Assigned task
Tally how many lines in the data hold the word "that", and give the result with no other text.

Excerpted records
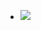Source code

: - ![](https://firebasestorage.googleapis.com/v0/b/firescript-577a2.appspot.com/o/imgs%2Fapp%2Fhelp%2FOJFPJqjqmA.gif?alt=media&token=647cbbae-59d5-4a41-811f-f3f8a275068d)
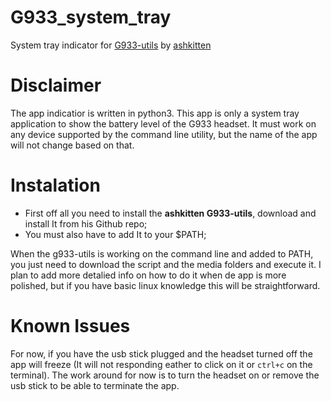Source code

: # G933_system_tray
System tray indicator for <a href="" target="_blank">G933-utils</a> by <a href="https://github.com/ashkitten" target="_blank">ashkitten</a>
# Disclaimer
The app indicatior is written in python3.
This app is only a system tray application to show the battery level of the G933 headset. It must work on any device supported by the command line utility, but the name of the app will not change based on that.

# Instalation
* First off all you need to install the <strong>ashkitten G933-utils</strong>, download and install It from his Github repo;
* You must also have to add It to your $PATH;

When the g933-utils is working on the command line and added to PATH, you just need to download the script and the media folders and execute it.
I plan to add more detalied info on how to do it when de app is more polished, but if you have basic linux knowledge this will be straightforward.

# Known Issues
For now, if you have the usb stick plugged and the headset turned off the app will freeze (It will not responding eather to click on it or `ctrl+c` on the terminal).
The work around for now is to turn the headset on or remove the usb stick to be able to terminate the app.
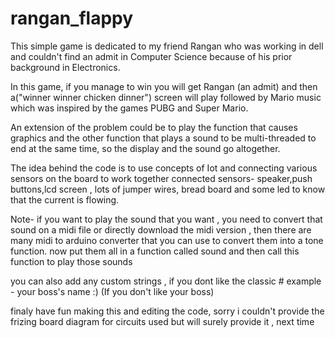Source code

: # rangan_flappy

This simple game is dedicated to my friend Rangan who was working in dell and couldn't find an admit in Computer Science because of his prior background in Electronics.

In this game, if you manage to win you will get Rangan (an admit) and then a("winner winner chicken dinner") screen will play followed by Mario music which was inspired by the games PUBG and Super Mario.

An extension of the problem could be to play the function that causes graphics and the other function that plays a sound to be multi-threaded to end at the same time, so the display and the sound go altogether.

The idea behind the code is to use concepts of Iot and connecting various sensors on the board to work together
connected sensors- speaker,push buttons,lcd screen , lots of jumper wires, bread board and some led to know that the current is flowing.

Note- if you want to play the sound that you want , you need to convert that sound on a midi file or directly download the midi version , then there are many midi to arduino converter that you can use to convert them into a tone function.
now put them all in a function called sound and then call this function to play those sounds

you can also add any custom strings , if you dont like the classic # example - your boss's name :) (If you don't like your boss)

finaly have fun making this and editing the code, sorry i couldn't provide the frizing board diagram for circuits used but will surely provide it , next time

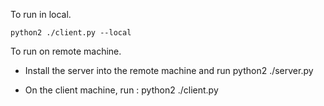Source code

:To run in local.

    python2 ./client.py --local

To run on remote machine.

- Install the server into the remote machine and run
    python2 ./server.py

- On the client machine, run : 
    python2 ./client.py

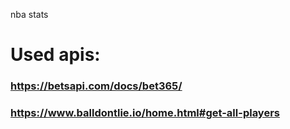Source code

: nba stats

# Used apis:

### https://betsapi.com/docs/bet365/

### https://www.balldontlie.io/home.html#get-all-players
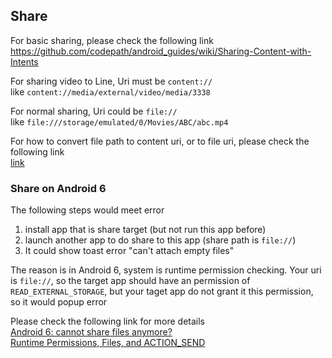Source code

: ## Share

For basic sharing, please check the following link  
https://github.com/codepath/android_guides/wiki/Sharing-Content-with-Intents

For sharing video to Line, Uri must be `content://`  
like `content://media/external/video/media/3338`  

For normal sharing, Uri could be `file://`  
like `file:///storage/emulated/0/Movies/ABC/abc.mp4`

For how to convert file path to content uri, or to file uri, please check the following link  
[link](./share/README.md)

### Share on Android 6
The following steps would meet error  
1. install app that is share target (but not run this app before)  
2. launch another app to do share to this app (share path is `file://`)  
3. It could show toast error "can't attach empty files"

The reason is in Android 6, system is runtime permission checking. Your uri is `file://`, so the target app should have an permission of `READ_EXTERNAL_STORAGE`, but your taget app do not grant it this permission, so it would popup error

Please check the following link for more details  
[Android 6: cannot share files anymore?](http://stackoverflow.com/questions/32981194/android-6-cannot-share-files-anymore)  
[Runtime Permissions, Files, and ACTION_SEND](https://commonsware.com/blog/2015/10/07/runtime-permissions-files-action-send.html)
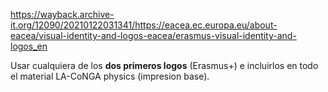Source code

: 
https://wayback.archive-it.org/12090/20210122031341/https://eacea.ec.europa.eu/about-eacea/visual-identity-and-logos-eacea/erasmus-visual-identity-and-logos_en

Usar cualquiera de los **dos primeros logos** (Erasmus+) e incluirlos en todo el material LA-CoNGA physics (impresion base).
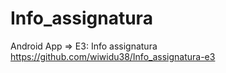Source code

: # Info_assignatura
Android App => E3: Info assignatura
https://github.com/wiwidu38/Info_assignatura-e3
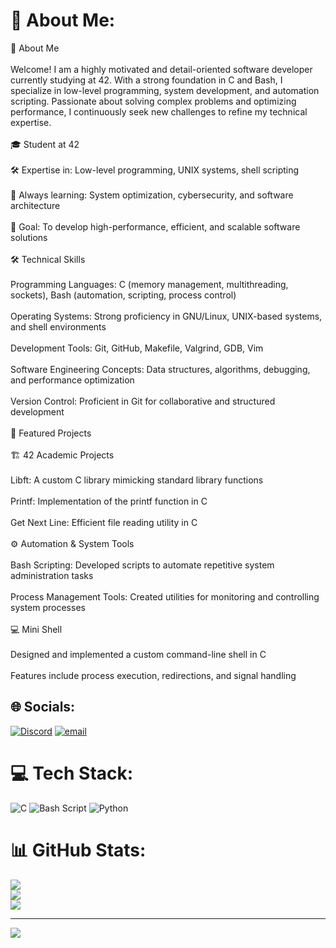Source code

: # 💫 About Me:
👤 About Me<br><br>Welcome! I am a highly motivated and detail-oriented software developer currently studying at 42. With a strong foundation in C and Bash, I specialize in low-level programming, system development, and automation scripting. Passionate about solving complex problems and optimizing performance, I continuously seek new challenges to refine my technical expertise.<br><br>🎓 Student at 42<br><br>🛠️ Expertise in: Low-level programming, UNIX systems, shell scripting<br><br>🌱 Always learning: System optimization, cybersecurity, and software architecture<br><br>🚀 Goal: To develop high-performance, efficient, and scalable software solutions<br><br>🛠️ Technical Skills<br><br>Programming Languages: C (memory management, multithreading, sockets), Bash (automation, scripting, process control)<br><br>Operating Systems: Strong proficiency in GNU/Linux, UNIX-based systems, and shell environments<br><br>Development Tools: Git, GitHub, Makefile, Valgrind, GDB, Vim<br><br>Software Engineering Concepts: Data structures, algorithms, debugging, and performance optimization<br><br>Version Control: Proficient in Git for collaborative and structured development<br><br>📌 Featured Projects<br><br>🏗️ 42 Academic Projects<br><br>Libft: A custom C library mimicking standard library functions<br><br>Printf: Implementation of the printf function in C<br><br>Get Next Line: Efficient file reading utility in C<br><br>⚙️ Automation & System Tools<br><br>Bash Scripting: Developed scripts to automate repetitive system administration tasks<br><br>Process Management Tools: Created utilities for monitoring and controlling system processes<br><br>💻 Mini Shell<br><br>Designed and implemented a custom command-line shell in C<br><br>Features include process execution, redirections, and signal handling


## 🌐 Socials:
[![Discord](https://img.shields.io/badge/Discord-%237289DA.svg?logo=discord&logoColor=white)](https://discord.gg/nlee.z) [![email](https://img.shields.io/badge/Email-D14836?logo=gmail&logoColor=white)](mailto:nicolaslee103@hotmail.com) 

# 💻 Tech Stack:
![C](https://img.shields.io/badge/c-%2300599C.svg?style=for-the-badge&logo=c&logoColor=white) ![Bash Script](https://img.shields.io/badge/bash_script-%23121011.svg?style=for-the-badge&logo=gnu-bash&logoColor=white) ![Python](https://img.shields.io/badge/python-3670A0?style=for-the-badge&logo=python&logoColor=ffdd54)
# 📊 GitHub Stats:
![](https://github-readme-stats.vercel.app/api?username=Zenaliou&theme=dark&hide_border=false&include_all_commits=false&count_private=false)<br/>
![](https://nirzak-streak-stats.vercel.app/?user=Zenaliou&theme=dark&hide_border=false)<br/>
![](https://github-readme-stats.vercel.app/api/top-langs/?username=Zenaliou&theme=dark&hide_border=false&include_all_commits=false&count_private=false&layout=compact)

---
[![](https://visitcount.itsvg.in/api?id=Zenaliou&icon=0&color=0)](https://visitcount.itsvg.in)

Answer for this exercise
5